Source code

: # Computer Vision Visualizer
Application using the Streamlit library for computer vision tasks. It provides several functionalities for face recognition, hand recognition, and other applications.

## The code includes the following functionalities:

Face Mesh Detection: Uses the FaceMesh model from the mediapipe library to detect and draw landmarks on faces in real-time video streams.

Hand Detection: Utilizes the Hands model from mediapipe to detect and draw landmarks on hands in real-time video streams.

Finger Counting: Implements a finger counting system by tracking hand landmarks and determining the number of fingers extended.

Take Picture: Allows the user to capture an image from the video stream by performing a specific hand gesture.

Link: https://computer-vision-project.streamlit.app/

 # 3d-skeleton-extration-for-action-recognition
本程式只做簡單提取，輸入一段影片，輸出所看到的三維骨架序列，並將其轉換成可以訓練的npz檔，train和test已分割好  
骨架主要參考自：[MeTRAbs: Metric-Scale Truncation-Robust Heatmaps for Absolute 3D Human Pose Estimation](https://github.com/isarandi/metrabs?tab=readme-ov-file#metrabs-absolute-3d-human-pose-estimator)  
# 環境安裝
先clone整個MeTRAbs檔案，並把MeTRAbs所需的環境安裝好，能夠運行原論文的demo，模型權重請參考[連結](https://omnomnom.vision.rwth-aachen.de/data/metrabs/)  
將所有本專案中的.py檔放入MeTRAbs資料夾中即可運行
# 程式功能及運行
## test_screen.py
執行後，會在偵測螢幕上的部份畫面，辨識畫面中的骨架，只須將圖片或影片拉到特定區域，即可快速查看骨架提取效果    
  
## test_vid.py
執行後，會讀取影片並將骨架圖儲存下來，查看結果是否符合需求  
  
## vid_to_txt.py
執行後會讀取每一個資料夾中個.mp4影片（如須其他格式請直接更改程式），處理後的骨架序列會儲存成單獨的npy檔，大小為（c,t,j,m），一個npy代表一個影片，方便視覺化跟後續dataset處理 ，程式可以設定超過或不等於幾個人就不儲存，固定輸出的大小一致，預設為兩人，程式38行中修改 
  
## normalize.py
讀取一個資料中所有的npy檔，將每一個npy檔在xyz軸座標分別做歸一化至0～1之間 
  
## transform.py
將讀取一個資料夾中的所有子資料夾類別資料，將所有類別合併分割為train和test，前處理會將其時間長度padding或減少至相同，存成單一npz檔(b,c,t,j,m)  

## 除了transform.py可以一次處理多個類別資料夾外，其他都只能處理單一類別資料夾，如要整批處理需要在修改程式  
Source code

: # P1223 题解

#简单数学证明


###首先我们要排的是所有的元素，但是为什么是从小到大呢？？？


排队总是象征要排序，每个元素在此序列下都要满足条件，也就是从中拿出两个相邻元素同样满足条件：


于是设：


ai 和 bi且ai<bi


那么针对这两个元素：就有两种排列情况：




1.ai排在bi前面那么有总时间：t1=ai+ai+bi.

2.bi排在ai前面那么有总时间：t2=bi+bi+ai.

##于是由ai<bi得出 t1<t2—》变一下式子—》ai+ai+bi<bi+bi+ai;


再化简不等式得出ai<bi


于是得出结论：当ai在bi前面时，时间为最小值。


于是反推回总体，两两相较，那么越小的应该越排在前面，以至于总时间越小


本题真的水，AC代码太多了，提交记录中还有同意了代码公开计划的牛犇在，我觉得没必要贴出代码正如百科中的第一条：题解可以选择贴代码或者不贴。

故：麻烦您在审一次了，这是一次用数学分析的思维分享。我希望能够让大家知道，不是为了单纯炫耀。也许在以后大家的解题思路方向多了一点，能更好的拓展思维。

##########

**The task**
Taking the entries above, print exactly the lines starting at the line with "## vid_to_txt.py" and ending at the line with "## transform.py", both included.

**Result of the exercise**
## vid_to_txt.py
執行後會讀取每一個資料夾中個.mp4影片（如須其他格式請直接更改程式），處理後的骨架序列會儲存成單獨的npy檔，大小為（c,t,j,m），一個npy代表一個影片，方便視覺化跟後續dataset處理 ，程式可以設定超過或不等於幾個人就不儲存，固定輸出的大小一致，預設為兩人，程式38行中修改 
  
## normalize.py
讀取一個資料中所有的npy檔，將每一個npy檔在xyz軸座標分別做歸一化至0～1之間 
  
## transform.py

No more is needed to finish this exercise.